> [Exercise description] Exact repetition of the data below is required.

> [Input]
====

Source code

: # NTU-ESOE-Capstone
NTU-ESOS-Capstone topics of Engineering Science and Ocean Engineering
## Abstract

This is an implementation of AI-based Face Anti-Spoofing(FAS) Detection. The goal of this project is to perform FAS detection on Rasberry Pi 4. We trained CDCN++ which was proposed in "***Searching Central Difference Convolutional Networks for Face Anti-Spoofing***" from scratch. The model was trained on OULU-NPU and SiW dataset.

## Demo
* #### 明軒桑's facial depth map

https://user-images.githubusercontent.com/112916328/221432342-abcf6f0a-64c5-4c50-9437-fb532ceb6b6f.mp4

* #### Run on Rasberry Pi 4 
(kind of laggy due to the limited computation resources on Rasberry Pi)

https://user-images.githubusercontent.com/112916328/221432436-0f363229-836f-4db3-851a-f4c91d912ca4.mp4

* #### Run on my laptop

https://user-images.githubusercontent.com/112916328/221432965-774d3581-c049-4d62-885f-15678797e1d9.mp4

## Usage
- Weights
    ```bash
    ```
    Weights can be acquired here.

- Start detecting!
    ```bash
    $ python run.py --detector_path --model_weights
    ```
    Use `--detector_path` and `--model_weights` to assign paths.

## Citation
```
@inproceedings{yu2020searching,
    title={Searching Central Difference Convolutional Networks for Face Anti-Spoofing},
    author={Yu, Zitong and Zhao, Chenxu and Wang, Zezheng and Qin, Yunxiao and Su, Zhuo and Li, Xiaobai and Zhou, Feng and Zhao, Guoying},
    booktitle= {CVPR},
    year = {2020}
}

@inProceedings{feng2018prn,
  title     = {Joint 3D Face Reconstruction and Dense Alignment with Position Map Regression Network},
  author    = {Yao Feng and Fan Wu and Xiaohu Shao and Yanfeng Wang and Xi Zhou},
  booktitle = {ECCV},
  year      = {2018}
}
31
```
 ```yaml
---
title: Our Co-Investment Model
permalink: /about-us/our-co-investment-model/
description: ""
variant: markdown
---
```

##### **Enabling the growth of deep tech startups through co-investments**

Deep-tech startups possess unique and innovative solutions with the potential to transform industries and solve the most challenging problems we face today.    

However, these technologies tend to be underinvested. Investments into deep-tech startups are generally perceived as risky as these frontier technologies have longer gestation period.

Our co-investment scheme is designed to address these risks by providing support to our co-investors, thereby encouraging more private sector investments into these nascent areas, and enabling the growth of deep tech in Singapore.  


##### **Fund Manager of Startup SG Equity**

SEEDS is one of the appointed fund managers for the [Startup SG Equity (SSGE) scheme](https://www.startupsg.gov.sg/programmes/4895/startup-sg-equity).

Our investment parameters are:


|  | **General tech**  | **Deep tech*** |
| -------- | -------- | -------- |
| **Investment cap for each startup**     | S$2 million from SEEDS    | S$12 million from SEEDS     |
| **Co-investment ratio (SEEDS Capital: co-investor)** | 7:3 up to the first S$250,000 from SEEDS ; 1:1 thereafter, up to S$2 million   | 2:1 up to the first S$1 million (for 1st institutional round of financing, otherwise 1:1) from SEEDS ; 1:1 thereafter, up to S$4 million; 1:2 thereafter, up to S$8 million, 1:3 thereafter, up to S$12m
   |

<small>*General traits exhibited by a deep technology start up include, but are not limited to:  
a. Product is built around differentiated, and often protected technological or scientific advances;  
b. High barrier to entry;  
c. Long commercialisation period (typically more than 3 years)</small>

====

> [Output for this task]
Source code

: # NTU-ESOE-Capstone
NTU-ESOS-Capstone topics of Engineering Science and Ocean Engineering
## Abstract

This is an implementation of AI-based Face Anti-Spoofing(FAS) Detection. The goal of this project is to perform FAS detection on Rasberry Pi 4. We trained CDCN++ which was proposed in "***Searching Central Difference Convolutional Networks for Face Anti-Spoofing***" from scratch. The model was trained on OULU-NPU and SiW dataset.

## Demo
* #### 明軒桑's facial depth map

https://user-images.githubusercontent.com/112916328/221432342-abcf6f0a-64c5-4c50-9437-fb532ceb6b6f.mp4

* #### Run on Rasberry Pi 4 
(kind of laggy due to the limited computation resources on Rasberry Pi)

https://user-images.githubusercontent.com/112916328/221432436-0f363229-836f-4db3-851a-f4c91d912ca4.mp4

* #### Run on my laptop

https://user-images.githubusercontent.com/112916328/221432965-774d3581-c049-4d62-885f-15678797e1d9.mp4

## Usage
- Weights
    ```bash
    ```
    Weights can be acquired here.

- Start detecting!
    ```bash
    $ python run.py --detector_path --model_weights
    ```
    Use `--detector_path` and `--model_weights` to assign paths.

## Citation
```
@inproceedings{yu2020searching,
    title={Searching Central Difference Convolutional Networks for Face Anti-Spoofing},
    author={Yu, Zitong and Zhao, Chenxu and Wang, Zezheng and Qin, Yunxiao and Su, Zhuo and Li, Xiaobai and Zhou, Feng and Zhao, Guoying},
    booktitle= {CVPR},
    year = {2020}
}

@inProceedings{feng2018prn,
  title     = {Joint 3D Face Reconstruction and Dense Alignment with Position Map Regression Network},
  author    = {Yao Feng and Fan Wu and Xiaohu Shao and Yanfeng Wang and Xi Zhou},
  booktitle = {ECCV},
  year      = {2018}
}
31
```
 ```yaml
---
title: Our Co-Investment Model
permalink: /about-us/our-co-investment-model/
description: ""
variant: markdown
---
```

##### **Enabling the growth of deep tech startups through co-investments**

Deep-tech startups possess unique and innovative solutions with the potential to transform industries and solve the most challenging problems we face today.    

However, these technologies tend to be underinvested. Investments into deep-tech startups are generally perceived as risky as these frontier technologies have longer gestation period.

Our co-investment scheme is designed to address these risks by providing support to our co-investors, thereby encouraging more private sector investments into these nascent areas, and enabling the growth of deep tech in Singapore.  


##### **Fund Manager of Startup SG Equity**

SEEDS is one of the appointed fund managers for the [Startup SG Equity (SSGE) scheme](https://www.startupsg.gov.sg/programmes/4895/startup-sg-equity).

Our investment parameters are:


|  | **General tech**  | **Deep tech*** |
| -------- | -------- | -------- |
| **Investment cap for each startup**     | S$2 million from SEEDS    | S$12 million from SEEDS     |
| **Co-investment ratio (SEEDS Capital: co-investor)** | 7:3 up to the first S$250,000 from SEEDS ; 1:1 thereafter, up to S$2 million   | 2:1 up to the first S$1 million (for 1st institutional round of financing, otherwise 1:1) from SEEDS ; 1:1 thereafter, up to S$4 million; 1:2 thereafter, up to S$8 million, 1:3 thereafter, up to S$12m
   |

<small>*General traits exhibited by a deep technology start up include, but are not limited to:  
a. Product is built around differentiated, and often protected technological or scientific advances;  
b. High barrier to entry;  
c. Long commercialisation period (typically more than 3 years)</small>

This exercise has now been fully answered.